Monday, July 9, 2018

Marty Elkins: “Fat Daddy” (2018) CD Review

Marty Elkins is an extremely talented jazz vocalist based in New York. Her voice fits with the best of the classic jazz singers, those women you turn to again and again. On her new release, Fat Daddy, Marty Elkins delivers excellent, heartfelt, and totally enjoyable renditions of some classic songs. Though the songs chosen for this release are all many decades old, they are not the well-worn numbers we’ve heard too many times.
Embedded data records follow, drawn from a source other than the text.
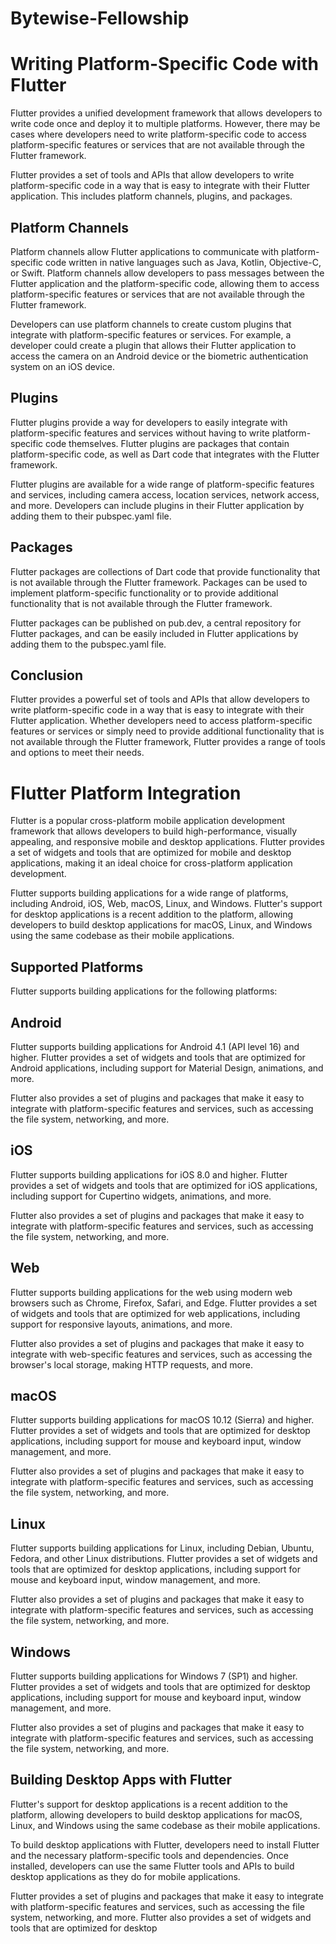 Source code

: # Bytewise-Fellowship

# Writing Platform-Specific Code with Flutter
Flutter provides a unified development framework that allows developers to write code once and deploy it to multiple platforms. However, there may be cases where developers need to write platform-specific code to access platform-specific features or services that are not available through the Flutter framework.

Flutter provides a set of tools and APIs that allow developers to write platform-specific code in a way that is easy to integrate with their Flutter application. This includes platform channels, plugins, and packages.

## Platform Channels
Platform channels allow Flutter applications to communicate with platform-specific code written in native languages such as Java, Kotlin, Objective-C, or Swift. Platform channels allow developers to pass messages between the Flutter application and the platform-specific code, allowing them to access platform-specific features or services that are not available through the Flutter framework.

Developers can use platform channels to create custom plugins that integrate with platform-specific features or services. For example, a developer could create a plugin that allows their Flutter application to access the camera on an Android device or the biometric authentication system on an iOS device.

## Plugins
Flutter plugins provide a way for developers to easily integrate with platform-specific features and services without having to write platform-specific code themselves. Flutter plugins are packages that contain platform-specific code, as well as Dart code that integrates with the Flutter framework.

Flutter plugins are available for a wide range of platform-specific features and services, including camera access, location services, network access, and more. Developers can include plugins in their Flutter application by adding them to their pubspec.yaml file.

## Packages
Flutter packages are collections of Dart code that provide functionality that is not available through the Flutter framework. Packages can be used to implement platform-specific functionality or to provide additional functionality that is not available through the Flutter framework.

Flutter packages can be published on pub.dev, a central repository for Flutter packages, and can be easily included in Flutter applications by adding them to the pubspec.yaml file.

## Conclusion
Flutter provides a powerful set of tools and APIs that allow developers to write platform-specific code in a way that is easy to integrate with their Flutter application. Whether developers need to access platform-specific features or services or simply need to provide additional functionality that is not available through the Flutter framework, Flutter provides a range of tools and options to meet their needs.

# Flutter Platform Integration
Flutter is a popular cross-platform mobile application development framework that allows developers to build high-performance, visually appealing, and responsive mobile and desktop applications. Flutter provides a set of widgets and tools that are optimized for mobile and desktop applications, making it an ideal choice for cross-platform application development.

Flutter supports building applications for a wide range of platforms, including Android, iOS, Web, macOS, Linux, and Windows. Flutter's support for desktop applications is a recent addition to the platform, allowing developers to build desktop applications for macOS, Linux, and Windows using the same codebase as their mobile applications.

## Supported Platforms
Flutter supports building applications for the following platforms:

## Android
Flutter supports building applications for Android 4.1 (API level 16) and higher. Flutter provides a set of widgets and tools that are optimized for Android applications, including support for Material Design, animations, and more.

Flutter also provides a set of plugins and packages that make it easy to integrate with platform-specific features and services, such as accessing the file system, networking, and more.

## iOS
Flutter supports building applications for iOS 8.0 and higher. Flutter provides a set of widgets and tools that are optimized for iOS applications, including support for Cupertino widgets, animations, and more.

Flutter also provides a set of plugins and packages that make it easy to integrate with platform-specific features and services, such as accessing the file system, networking, and more.

## Web
Flutter supports building applications for the web using modern web browsers such as Chrome, Firefox, Safari, and Edge. Flutter provides a set of widgets and tools that are optimized for web applications, including support for responsive layouts, animations, and more.

Flutter also provides a set of plugins and packages that make it easy to integrate with web-specific features and services, such as accessing the browser's local storage, making HTTP requests, and more.

## macOS
Flutter supports building applications for macOS 10.12 (Sierra) and higher. Flutter provides a set of widgets and tools that are optimized for desktop applications, including support for mouse and keyboard input, window management, and more.

Flutter also provides a set of plugins and packages that make it easy to integrate with platform-specific features and services, such as accessing the file system, networking, and more.

## Linux
Flutter supports building applications for Linux, including Debian, Ubuntu, Fedora, and other Linux distributions. Flutter provides a set of widgets and tools that are optimized for desktop applications, including support for mouse and keyboard input, window management, and more.

Flutter also provides a set of plugins and packages that make it easy to integrate with platform-specific features and services, such as accessing the file system, networking, and more.

## Windows
Flutter supports building applications for Windows 7 (SP1) and higher. Flutter provides a set of widgets and tools that are optimized for desktop applications, including support for mouse and keyboard input, window management, and more.

Flutter also provides a set of plugins and packages that make it easy to integrate with platform-specific features and services, such as accessing the file system, networking, and more.

## Building Desktop Apps with Flutter
Flutter's support for desktop applications is a recent addition to the platform, allowing developers to build desktop applications for macOS, Linux, and Windows using the same codebase as their mobile applications.

To build desktop applications with Flutter, developers need to install Flutter and the necessary platform-specific tools and dependencies. Once installed, developers can use the same Flutter tools and APIs to build desktop applications as they do for mobile applications.

Flutter provides a set of plugins and packages that make it easy to integrate with platform-specific features and services, such as accessing the file system, networking, and more. Flutter also provides a set of widgets and tools that are optimized for desktop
The band backing her includes Jon-Erik Kellso on trumpet; James Chirillo on guitar; Joel Diamond on piano, organ and alto saxophone; Steve Ash on piano; Lee Hudson on bass; Taro Okamoto on drums and tambourine; and Leopoldo Fleming on conga and claves.

Marty Elkins opens the album with “You Turned The Tables On Me,” her beautiful voice backed by just bass at the start. There is something amusing about this song, particularly in lines like “I always thought when you bought/The lovely presents you bought/Why hadn’t you bought me more.” This track develops into a fun, sweet version, and includes just a bit of scat at one point. That’s followed by “On Revival Day,” a song written by Andy Razaf, and recorded by Bessie Smith. The first time I listened to this disc, the moment this track began, I found myself with a goofy grin on my face. This one is an absolute delight, a bit of blues, a bit of gospel, a bit of New Orleans jazz, and a whole lot of joy. This song rhymes “hallelujah” and “peculiar,” so there. I love the work on trumpet. This song feels like a spiritual celebration, and is bound to lift your spirits.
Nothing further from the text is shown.